390 F.2d 537
UNITED STATES of America, Appellee,
Herbert A. ELLENBOGEN, Appellant.
United States Court of Appeals Second Circuit.
Argued December 12, 1967.
Decided February 27, 1968.
Daniel H. Greenberg, New York City, for appellant.
Lee A. Albert, Asst. U. S. Atty., Southern Dist. of New York (Robert M. Morgenthau, U. S. Atty., Michael S. Fawer and Pierre N. Leval, Asst. U. S. Attys., Southern Dist. of New York, on the brief), for appellee.

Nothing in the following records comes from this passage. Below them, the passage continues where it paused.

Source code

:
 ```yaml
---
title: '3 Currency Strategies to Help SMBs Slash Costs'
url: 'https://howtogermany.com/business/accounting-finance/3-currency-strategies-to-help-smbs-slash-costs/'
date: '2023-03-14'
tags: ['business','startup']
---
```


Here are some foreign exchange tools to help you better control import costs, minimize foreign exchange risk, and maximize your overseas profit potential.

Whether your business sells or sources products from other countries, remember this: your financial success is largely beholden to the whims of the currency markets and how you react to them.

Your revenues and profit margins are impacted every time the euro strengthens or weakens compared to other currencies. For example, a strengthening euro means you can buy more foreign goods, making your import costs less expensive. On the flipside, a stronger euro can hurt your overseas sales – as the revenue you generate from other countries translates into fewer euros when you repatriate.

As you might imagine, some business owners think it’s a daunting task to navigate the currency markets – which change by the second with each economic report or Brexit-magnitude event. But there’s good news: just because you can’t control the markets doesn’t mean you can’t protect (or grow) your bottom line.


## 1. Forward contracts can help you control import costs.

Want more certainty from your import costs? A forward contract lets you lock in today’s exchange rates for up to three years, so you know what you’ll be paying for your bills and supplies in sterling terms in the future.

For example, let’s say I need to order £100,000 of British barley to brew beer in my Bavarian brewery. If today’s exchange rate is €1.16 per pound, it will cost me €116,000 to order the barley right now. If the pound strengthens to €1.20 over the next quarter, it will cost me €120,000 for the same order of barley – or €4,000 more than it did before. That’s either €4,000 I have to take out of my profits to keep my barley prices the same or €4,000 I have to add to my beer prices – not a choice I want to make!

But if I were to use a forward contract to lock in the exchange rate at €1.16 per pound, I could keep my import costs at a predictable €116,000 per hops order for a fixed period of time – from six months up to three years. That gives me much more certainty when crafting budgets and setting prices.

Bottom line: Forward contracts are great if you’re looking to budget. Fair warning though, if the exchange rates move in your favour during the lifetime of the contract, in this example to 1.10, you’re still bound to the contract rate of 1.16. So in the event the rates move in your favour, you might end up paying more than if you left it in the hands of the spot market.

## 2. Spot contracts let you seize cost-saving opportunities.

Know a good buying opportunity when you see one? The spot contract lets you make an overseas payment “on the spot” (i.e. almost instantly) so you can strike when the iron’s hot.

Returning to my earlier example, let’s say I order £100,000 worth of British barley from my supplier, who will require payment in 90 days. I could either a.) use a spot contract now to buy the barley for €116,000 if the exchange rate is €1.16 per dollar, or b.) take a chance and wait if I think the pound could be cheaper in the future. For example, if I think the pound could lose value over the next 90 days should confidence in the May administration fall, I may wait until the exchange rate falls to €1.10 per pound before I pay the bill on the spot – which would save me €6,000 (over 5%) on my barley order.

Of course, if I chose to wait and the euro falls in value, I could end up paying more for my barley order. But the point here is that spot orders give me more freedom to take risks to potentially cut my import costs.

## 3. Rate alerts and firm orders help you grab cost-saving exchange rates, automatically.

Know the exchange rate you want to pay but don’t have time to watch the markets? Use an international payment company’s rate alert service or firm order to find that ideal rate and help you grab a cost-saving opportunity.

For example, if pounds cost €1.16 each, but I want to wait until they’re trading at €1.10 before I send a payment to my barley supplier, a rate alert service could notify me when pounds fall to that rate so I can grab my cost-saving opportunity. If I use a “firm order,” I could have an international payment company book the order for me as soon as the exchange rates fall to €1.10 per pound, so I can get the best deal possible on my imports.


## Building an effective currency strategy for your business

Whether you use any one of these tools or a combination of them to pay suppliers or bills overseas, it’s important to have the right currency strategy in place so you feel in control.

Before KAUFMAN, ANDERSON and FEINBERG, Circuit Judges.
ANDERSON, Circuit Judge:
In February of 1964, Samuel DeChellis and the appellant Herbert A. Ellenbogen were indicted for conspiracy to defraud the United States.1 In the indictment the appellant was also charged with two counts of bribery of a federal employee2 and DeChellis was charged with two counts of receiving the bribes from the appellant.3 DeChellis pleaded guilty to the three offenses for which he was indicted and the appellant pleaded not guilty. After a trial before Judge John M. Cannella, without a jury, Ellenbogen was convicted on all three counts against him in the indictment. He was sentenced to serve sixty days imprisonment on each count, the sentences to run concurrently. On appeal to this court, the judgment of conviction was reversed for Jencks Act violations, 18 U.S.C. § 3500, and the case was remanded for a new trial.4 Upon retrial before Judge Robert L. Taylor5 and a jury, Ellenbogen was again found guilty on all three counts, and was sentenced on each to concurrent terms of imprisonment of one year and one day. He appealed to this court and, on September 15, 1966, we affirmed the conviction.6 Petitions for rehearing and for a stay of the mandate of this court were denied on October 27, 1966. The mandate issued on October 31, 1966, and, on November 28, 1966, Ellenbogen filed a petition for certiorari in the Supreme Court.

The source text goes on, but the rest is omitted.